I Wrote This: Military Matters

I can write about fashion, too.


IT LOOKS as if military style is staying put. Stores were overrun with military chic near the end of last year, and unlike most trends that come and go, the spring 2010 runways are still relying on brass buttons, brocade and broad shoulders. This style has been building for a while—first, long dog-tag-style necklaces were in, followed by a huge return of boots last fall. The wildly popular military jacket took off in winter 2009, and it hasn’t looked back since.

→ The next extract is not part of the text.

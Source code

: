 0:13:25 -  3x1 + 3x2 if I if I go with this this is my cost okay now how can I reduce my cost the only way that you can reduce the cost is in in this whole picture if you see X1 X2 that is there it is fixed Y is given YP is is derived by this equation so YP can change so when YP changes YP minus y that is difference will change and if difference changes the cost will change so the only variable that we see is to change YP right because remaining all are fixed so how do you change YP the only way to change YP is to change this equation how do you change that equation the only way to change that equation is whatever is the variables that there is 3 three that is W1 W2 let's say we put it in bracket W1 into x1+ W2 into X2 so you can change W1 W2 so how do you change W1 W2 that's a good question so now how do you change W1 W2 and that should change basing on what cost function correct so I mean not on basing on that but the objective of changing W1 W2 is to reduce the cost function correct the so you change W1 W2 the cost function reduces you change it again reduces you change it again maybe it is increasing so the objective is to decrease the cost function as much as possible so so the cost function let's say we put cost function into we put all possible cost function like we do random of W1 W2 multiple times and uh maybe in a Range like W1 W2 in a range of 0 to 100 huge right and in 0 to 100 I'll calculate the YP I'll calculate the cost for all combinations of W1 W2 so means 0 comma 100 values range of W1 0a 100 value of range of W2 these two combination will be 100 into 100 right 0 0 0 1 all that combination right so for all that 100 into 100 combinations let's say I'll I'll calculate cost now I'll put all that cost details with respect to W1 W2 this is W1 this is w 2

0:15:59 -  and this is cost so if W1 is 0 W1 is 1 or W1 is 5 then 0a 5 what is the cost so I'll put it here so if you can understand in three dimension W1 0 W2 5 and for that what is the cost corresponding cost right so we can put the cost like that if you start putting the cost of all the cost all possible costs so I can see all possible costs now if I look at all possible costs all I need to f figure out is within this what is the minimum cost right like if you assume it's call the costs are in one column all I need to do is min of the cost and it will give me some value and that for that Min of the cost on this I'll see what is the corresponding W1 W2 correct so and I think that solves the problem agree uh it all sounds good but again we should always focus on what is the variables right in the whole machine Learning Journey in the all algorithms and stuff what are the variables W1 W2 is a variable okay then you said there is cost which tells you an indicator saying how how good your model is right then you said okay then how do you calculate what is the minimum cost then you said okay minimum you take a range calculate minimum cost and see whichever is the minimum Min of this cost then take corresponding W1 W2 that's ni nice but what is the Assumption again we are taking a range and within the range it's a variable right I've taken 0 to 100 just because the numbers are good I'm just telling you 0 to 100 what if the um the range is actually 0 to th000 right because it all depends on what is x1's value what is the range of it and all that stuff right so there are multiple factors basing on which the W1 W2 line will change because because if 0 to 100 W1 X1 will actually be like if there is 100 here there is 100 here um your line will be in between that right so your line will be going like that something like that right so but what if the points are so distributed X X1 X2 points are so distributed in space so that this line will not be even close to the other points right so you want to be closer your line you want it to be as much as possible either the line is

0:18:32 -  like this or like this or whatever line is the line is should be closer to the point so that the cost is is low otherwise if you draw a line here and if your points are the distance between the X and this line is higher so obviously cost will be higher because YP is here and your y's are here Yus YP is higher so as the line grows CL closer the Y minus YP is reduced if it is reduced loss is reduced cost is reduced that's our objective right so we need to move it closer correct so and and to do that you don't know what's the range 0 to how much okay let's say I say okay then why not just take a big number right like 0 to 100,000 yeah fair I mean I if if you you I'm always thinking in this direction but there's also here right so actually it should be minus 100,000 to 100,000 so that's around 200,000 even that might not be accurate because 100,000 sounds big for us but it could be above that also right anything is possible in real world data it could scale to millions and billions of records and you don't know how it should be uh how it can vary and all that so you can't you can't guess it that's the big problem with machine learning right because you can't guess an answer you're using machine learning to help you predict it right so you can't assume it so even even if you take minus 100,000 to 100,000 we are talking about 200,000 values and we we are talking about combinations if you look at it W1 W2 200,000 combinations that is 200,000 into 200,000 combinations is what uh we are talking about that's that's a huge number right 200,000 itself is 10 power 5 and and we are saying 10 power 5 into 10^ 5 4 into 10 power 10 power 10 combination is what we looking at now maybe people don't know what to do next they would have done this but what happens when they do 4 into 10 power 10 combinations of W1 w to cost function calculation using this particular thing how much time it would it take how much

Although the trend looks as if it should be highly regimented and cookie-cutter, it’s in fact extremely adaptable. Its influence can be seen in everything from tassels and epaulets to simple nautical stripes.

Military style has been spotted on the avenues of New York and the boulevards of Paris, as well as the on the backs of numerous Hollywood starlets. Celebrities like Mischa Barton, Sienna Miller and, in a head-turning crystal-studded version, Beyoncé, have been seen on the red carpet and around town in the ever-present military jacket.

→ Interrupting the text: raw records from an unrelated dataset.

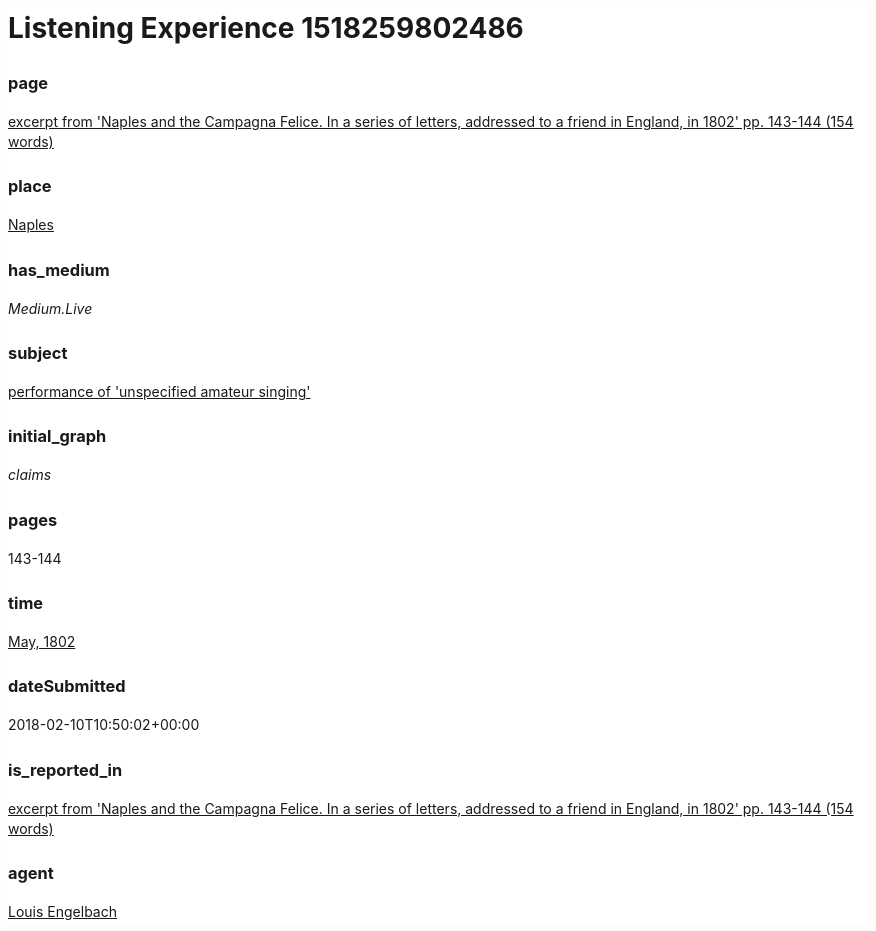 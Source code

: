 # Listening Experience 1518259802486

### page


[excerpt from 'Naples and the Campagna Felice. In a series of letters, addressed to a friend in England, in 1802' pp. 143-144 (154 words)](#excerpt-from-'Naples-and-the-Campagna-Felice.-In-a-series-of-letters-addressed-to-a-friend-in-England-in-1802'-pp.-143-144-(154-words))

### place


[Naples](#Naples)

### has_medium


*Medium.Live*

### subject


[performance of 'unspecified amateur singing'](#performance-of-'unspecified-amateur-singing')

### initial_graph


*claims*

### pages


143-144

### time


[May, 1802](#May-1802)

### dateSubmitted


2018-02-10T10:50:02+00:00

### is_reported_in


[excerpt from 'Naples and the Campagna Felice. In a series of letters, addressed to a friend in England, in 1802' pp. 143-144 (154 words)](#excerpt-from-'Naples-and-the-Campagna-Felice.-In-a-series-of-letters-addressed-to-a-friend-in-England-in-1802'-pp.-143-144-(154-words))

### agent


[Louis Engelbach](#Louis-Engelbach)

Watch out, though, because this look can get costumey pretty quickly. We advise pairing dressed-up pieces with simple separates to avoid a camo-overload. Leaner frames should try a jacket with skinny jeans and heels, while those with curves might find belted shirt dresses with leggings, or a basic tank with high-waisted shorts, flattering.

Some in the fashion industry speculate that this return has to do with the current wars in Iraq and Afghanistan, citing the fact that military fashion seems to spike in times of conflict (civilians donning army jackets became a form of protest during the Vietnam War). Others say it has to do with movies and television—camo and cargo pockets coincided with Saving Private Ryan’s release in the late ’90s, and M*A*S*H may have triggered a run on heavy-metal details from the mid-’70s to the early ’80s. Perhaps we are seeing what could be called The Hurt Lockereffect in action.

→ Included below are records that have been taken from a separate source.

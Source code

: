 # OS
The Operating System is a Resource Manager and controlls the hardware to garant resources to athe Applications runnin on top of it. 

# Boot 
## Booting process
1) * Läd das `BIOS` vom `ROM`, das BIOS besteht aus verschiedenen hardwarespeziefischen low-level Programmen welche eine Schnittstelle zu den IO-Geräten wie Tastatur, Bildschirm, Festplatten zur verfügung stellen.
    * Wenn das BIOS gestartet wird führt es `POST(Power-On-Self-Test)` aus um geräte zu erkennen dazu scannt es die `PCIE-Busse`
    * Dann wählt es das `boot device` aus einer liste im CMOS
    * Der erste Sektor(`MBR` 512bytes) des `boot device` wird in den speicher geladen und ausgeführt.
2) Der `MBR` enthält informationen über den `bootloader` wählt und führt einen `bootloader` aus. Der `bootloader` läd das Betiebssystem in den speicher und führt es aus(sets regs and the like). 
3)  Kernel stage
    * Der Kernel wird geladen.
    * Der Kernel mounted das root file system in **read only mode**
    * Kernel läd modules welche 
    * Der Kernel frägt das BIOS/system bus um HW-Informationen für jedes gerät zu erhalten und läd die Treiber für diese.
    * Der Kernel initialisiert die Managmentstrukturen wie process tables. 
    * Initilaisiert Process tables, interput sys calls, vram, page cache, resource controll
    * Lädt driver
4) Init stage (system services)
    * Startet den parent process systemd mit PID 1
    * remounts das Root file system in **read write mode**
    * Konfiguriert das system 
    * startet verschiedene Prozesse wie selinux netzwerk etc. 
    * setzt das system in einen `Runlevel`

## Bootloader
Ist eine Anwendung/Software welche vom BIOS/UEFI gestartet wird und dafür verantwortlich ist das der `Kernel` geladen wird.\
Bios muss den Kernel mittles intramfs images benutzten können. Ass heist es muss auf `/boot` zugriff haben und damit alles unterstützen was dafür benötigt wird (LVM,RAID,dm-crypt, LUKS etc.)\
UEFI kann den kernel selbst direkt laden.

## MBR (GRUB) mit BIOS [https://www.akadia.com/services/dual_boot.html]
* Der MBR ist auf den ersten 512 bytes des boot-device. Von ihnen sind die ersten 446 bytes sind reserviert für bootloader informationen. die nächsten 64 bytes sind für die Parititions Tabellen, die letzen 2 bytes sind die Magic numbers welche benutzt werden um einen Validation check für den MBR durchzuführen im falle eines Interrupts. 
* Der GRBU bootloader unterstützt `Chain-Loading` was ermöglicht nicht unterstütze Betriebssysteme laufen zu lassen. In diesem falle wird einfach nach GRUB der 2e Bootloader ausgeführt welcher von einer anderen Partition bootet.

Department-store brands tend to produce more authentic-looking pieces in khaki and army green. However, stores and designers geared toward a younger audience have taken a more whimsical direction, like Forever 21’s extensive range of Sgt. Pepper–style drum-major jackets and vests. Italian design house Max Mara recently wowed Milan with what’s being called a “cold war chic” line—gray woolen coats, high leather boots and fur details. The look has been burning up the Euro runways for a few years now. The highest-of-the-high-end designers, Christophe Decarmin, initially paved the way for military chic with the finely detailed jackets he debuted all the way back in 2008. But, as of now, this trend has trickled down to the mall.